Where that scent leads Grenouille is hardly a secret; but what he does when he finds it, foreshadowing the hideous rituals of the novel's last act, need not be revealed on these pages. The faintest whiff and the slightest possible distinction between odors are as clear to Grenouille as a species of bird to the ornithologist or a book in an endless library to the omnilegent. Since Grenouille is creative, self-serving, and wicked in his devotion to his pursuits, he dreams of what all evil genius dreams: neverending, globe-spanning fame. To attain such an end he secures, with repeated displays of his unearthly talents, an apprenticeship with one of Paris's erstwhile great parfumiers, a bloated bourgeois pig called Baldini. Baldini eases slowly into his Salieri role – one more than suspects that the Italian surnames bespeak a fearful symmetry – with Grenouille's unstoppable genius becoming more a source of income than of envy, and soon Baldini is again the most renowned parfumier in all of Paris. But Grenouille's fame will be different than all other glories ever achieved:

He knew now that he had the power to do more. He knew that he could improve that scent. He knew he would able to create a scent that was not only human but superhuman, the scent of an angel, so indescribably good and life-affirming that he who smelled it became bewitched, and simply had to love him, Grenouille, the bearer of that scent, with all his heart.

The comparison to Mozart ends there, thanks in no small part to Grenouille's self-assessment as, well, "completely and utterly evil" (subsequent events do not in the least deter us from this initial evaluation). It would be enough for a good man with Grenouille's abilities to make the most sensational jasmine, honeysuckle, and lilac perfumes the world could ever know. If money or comfort motivated our crooked friend, that would indeed apply – but some devils have little interest in the currencies of men.

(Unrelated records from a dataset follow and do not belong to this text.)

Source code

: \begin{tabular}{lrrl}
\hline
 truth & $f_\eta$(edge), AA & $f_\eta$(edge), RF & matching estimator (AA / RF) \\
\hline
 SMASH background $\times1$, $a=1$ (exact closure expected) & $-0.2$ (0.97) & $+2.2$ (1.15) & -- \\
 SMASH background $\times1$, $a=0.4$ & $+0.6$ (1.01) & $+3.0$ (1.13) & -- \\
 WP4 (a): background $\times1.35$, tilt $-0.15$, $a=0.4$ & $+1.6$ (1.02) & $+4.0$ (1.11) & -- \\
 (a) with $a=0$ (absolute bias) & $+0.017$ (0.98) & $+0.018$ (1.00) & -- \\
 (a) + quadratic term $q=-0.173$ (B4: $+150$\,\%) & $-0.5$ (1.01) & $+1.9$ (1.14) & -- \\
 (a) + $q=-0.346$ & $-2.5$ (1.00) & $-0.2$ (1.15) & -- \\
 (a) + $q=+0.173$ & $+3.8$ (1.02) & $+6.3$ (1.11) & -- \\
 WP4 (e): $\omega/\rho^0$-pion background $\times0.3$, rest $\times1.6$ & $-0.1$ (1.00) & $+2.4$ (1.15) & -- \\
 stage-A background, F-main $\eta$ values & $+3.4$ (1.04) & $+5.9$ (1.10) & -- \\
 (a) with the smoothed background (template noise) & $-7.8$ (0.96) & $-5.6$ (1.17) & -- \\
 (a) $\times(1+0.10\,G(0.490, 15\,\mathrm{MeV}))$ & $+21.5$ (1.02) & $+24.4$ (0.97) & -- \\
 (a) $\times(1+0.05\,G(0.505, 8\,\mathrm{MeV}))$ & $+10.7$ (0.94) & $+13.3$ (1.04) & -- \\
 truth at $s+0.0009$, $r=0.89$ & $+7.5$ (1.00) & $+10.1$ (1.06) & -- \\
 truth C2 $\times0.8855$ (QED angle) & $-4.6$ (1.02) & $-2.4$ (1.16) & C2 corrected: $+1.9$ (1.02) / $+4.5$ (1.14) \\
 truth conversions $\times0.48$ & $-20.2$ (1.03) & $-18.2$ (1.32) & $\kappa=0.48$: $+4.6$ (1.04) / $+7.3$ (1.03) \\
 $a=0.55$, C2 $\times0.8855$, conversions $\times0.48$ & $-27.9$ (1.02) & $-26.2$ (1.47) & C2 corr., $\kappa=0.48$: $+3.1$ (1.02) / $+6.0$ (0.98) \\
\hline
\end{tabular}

Das Parfum is, very much to Süskind's credit, not the kind of novel ordinarily subsumed by my shelves. Its themes, while not quite commercial, are familiar in that way that pastiches of ideas and galleries of oft-used secondary characters for a few brief, ignorant moments seem fresh (this is a book that could not possibly be filmed, and yet it has been). Apart from our olfactory freak, no one is really accorded much originality, even if their stereotypes are parodic and therefore mostly efficacious. Nevertheless, the work's style and self-confidence remain mystifyingly engrossing, perhaps because as foul as Grenouille is, his passion is to an art to which we, shallow beasts, will always be subject. There are numerous unsettling passages, including the sacrifice of animals (why modern letters is so focused on these slaughters is still a puzzle; perhaps because we are to be tacitly equated to such beasts), but most of the cruelty is implied, most of the mayhem offstage, and most of our worries unfounded. Yet in one startling passage towards the culmination of our plot, not our story, something occurs that we somehow sense will not. Moreover, we expect something else to occur – something much more in line with the typical topicality of the magical realism charlatans – and are relieved when it does not take place. And in the end, what does take place? Is the description of that public square as real as it seems to old Grenouille? As real, I suppose, as those Parisian catacombs.